> [ASSIGNMENT]: Print out the records precisely, keeping each line identical to its source.
□ □ □ □ □ □ □
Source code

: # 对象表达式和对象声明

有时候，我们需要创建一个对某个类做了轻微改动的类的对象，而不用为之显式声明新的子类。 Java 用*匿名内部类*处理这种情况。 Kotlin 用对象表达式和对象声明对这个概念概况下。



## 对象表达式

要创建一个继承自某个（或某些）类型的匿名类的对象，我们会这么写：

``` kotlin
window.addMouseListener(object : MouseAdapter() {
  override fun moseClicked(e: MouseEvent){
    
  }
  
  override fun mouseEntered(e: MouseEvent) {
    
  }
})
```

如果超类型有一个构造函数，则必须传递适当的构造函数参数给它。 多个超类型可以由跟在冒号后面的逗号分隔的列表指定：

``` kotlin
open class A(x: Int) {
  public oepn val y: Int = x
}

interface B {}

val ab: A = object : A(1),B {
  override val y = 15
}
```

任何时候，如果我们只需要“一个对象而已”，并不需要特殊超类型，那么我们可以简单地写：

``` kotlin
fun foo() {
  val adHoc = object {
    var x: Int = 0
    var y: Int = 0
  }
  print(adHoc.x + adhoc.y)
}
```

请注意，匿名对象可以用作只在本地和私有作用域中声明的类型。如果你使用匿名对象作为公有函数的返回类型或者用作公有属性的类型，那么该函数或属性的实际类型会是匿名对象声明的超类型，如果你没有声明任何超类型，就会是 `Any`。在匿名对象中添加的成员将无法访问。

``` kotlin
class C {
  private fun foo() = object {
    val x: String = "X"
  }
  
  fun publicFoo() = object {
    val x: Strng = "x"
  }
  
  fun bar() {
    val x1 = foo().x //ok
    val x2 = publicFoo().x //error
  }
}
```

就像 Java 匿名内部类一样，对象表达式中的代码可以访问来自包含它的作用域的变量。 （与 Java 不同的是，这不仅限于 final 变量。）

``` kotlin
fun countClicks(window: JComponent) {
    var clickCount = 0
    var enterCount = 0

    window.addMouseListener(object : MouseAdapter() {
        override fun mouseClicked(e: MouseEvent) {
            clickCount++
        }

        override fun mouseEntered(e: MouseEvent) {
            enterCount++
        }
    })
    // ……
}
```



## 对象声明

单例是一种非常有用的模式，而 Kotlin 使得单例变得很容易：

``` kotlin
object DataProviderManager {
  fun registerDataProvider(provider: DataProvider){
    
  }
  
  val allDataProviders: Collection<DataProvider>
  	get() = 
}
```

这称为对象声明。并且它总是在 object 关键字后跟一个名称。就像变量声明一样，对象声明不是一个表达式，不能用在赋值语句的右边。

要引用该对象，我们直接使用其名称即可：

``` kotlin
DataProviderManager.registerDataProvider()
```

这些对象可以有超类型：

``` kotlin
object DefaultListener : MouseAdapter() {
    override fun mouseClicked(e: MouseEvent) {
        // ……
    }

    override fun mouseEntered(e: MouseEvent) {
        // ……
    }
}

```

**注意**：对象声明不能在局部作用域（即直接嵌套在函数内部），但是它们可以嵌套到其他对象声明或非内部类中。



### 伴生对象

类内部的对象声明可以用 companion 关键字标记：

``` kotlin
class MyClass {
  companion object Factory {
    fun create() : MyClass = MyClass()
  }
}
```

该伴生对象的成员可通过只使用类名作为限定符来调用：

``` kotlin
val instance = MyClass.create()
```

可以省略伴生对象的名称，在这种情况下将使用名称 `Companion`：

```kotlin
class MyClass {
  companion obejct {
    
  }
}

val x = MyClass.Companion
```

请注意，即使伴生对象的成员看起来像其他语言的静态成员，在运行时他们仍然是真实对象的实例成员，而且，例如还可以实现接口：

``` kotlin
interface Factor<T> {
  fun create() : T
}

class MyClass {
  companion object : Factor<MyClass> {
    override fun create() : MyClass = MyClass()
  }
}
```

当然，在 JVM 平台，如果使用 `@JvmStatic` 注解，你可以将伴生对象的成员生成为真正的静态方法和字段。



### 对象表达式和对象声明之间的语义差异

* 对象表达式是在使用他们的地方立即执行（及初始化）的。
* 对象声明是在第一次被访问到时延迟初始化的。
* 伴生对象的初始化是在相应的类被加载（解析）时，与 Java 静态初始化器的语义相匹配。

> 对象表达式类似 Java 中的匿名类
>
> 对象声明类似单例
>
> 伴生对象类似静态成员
□ □ □ □ □ □ □
> [TASK RESULT]:
Source code

: # 对象表达式和对象声明

有时候，我们需要创建一个对某个类做了轻微改动的类的对象，而不用为之显式声明新的子类。 Java 用*匿名内部类*处理这种情况。 Kotlin 用对象表达式和对象声明对这个概念概况下。



## 对象表达式

要创建一个继承自某个（或某些）类型的匿名类的对象，我们会这么写：

``` kotlin
window.addMouseListener(object : MouseAdapter() {
  override fun moseClicked(e: MouseEvent){
    
  }
  
  override fun mouseEntered(e: MouseEvent) {
    
  }
})
```

如果超类型有一个构造函数，则必须传递适当的构造函数参数给它。 多个超类型可以由跟在冒号后面的逗号分隔的列表指定：

``` kotlin
open class A(x: Int) {
  public oepn val y: Int = x
}

interface B {}

val ab: A = object : A(1),B {
  override val y = 15
}
```

任何时候，如果我们只需要“一个对象而已”，并不需要特殊超类型，那么我们可以简单地写：

``` kotlin
fun foo() {
  val adHoc = object {
    var x: Int = 0
    var y: Int = 0
  }
  print(adHoc.x + adhoc.y)
}
```

请注意，匿名对象可以用作只在本地和私有作用域中声明的类型。如果你使用匿名对象作为公有函数的返回类型或者用作公有属性的类型，那么该函数或属性的实际类型会是匿名对象声明的超类型，如果你没有声明任何超类型，就会是 `Any`。在匿名对象中添加的成员将无法访问。

``` kotlin
class C {
  private fun foo() = object {
    val x: String = "X"
  }
  
  fun publicFoo() = object {
    val x: Strng = "x"
  }
  
  fun bar() {
    val x1 = foo().x //ok
    val x2 = publicFoo().x //error
  }
}
```

就像 Java 匿名内部类一样，对象表达式中的代码可以访问来自包含它的作用域的变量。 （与 Java 不同的是，这不仅限于 final 变量。）

``` kotlin
fun countClicks(window: JComponent) {
    var clickCount = 0
    var enterCount = 0

    window.addMouseListener(object : MouseAdapter() {
        override fun mouseClicked(e: MouseEvent) {
            clickCount++
        }

        override fun mouseEntered(e: MouseEvent) {
            enterCount++
        }
    })
    // ……
}
```



## 对象声明

单例是一种非常有用的模式，而 Kotlin 使得单例变得很容易：

``` kotlin
object DataProviderManager {
  fun registerDataProvider(provider: DataProvider){
    
  }
  
  val allDataProviders: Collection<DataProvider>
  	get() = 
}
```

这称为对象声明。并且它总是在 object 关键字后跟一个名称。就像变量声明一样，对象声明不是一个表达式，不能用在赋值语句的右边。

要引用该对象，我们直接使用其名称即可：

``` kotlin
DataProviderManager.registerDataProvider()
```

这些对象可以有超类型：

``` kotlin
object DefaultListener : MouseAdapter() {
    override fun mouseClicked(e: MouseEvent) {
        // ……
    }

    override fun mouseEntered(e: MouseEvent) {
        // ……
    }
}

```

**注意**：对象声明不能在局部作用域（即直接嵌套在函数内部），但是它们可以嵌套到其他对象声明或非内部类中。



### 伴生对象

类内部的对象声明可以用 companion 关键字标记：

``` kotlin
class MyClass {
  companion object Factory {
    fun create() : MyClass = MyClass()
  }
}
```

该伴生对象的成员可通过只使用类名作为限定符来调用：

``` kotlin
val instance = MyClass.create()
```

可以省略伴生对象的名称，在这种情况下将使用名称 `Companion`：

```kotlin
class MyClass {
  companion obejct {
    
  }
}

val x = MyClass.Companion
```

请注意，即使伴生对象的成员看起来像其他语言的静态成员，在运行时他们仍然是真实对象的实例成员，而且，例如还可以实现接口：

``` kotlin
interface Factor<T> {
  fun create() : T
}

class MyClass {
  companion object : Factor<MyClass> {
    override fun create() : MyClass = MyClass()
  }
}
```

当然，在 JVM 平台，如果使用 `@JvmStatic` 注解，你可以将伴生对象的成员生成为真正的静态方法和字段。



### 对象表达式和对象声明之间的语义差异

* 对象表达式是在使用他们的地方立即执行（及初始化）的。
* 对象声明是在第一次被访问到时延迟初始化的。
* 伴生对象的初始化是在相应的类被加载（解析）时，与 Java 静态初始化器的语义相匹配。

> 对象表达式类似 Java 中的匿名类
>
> 对象声明类似单例
>
> 伴生对象类似静态成员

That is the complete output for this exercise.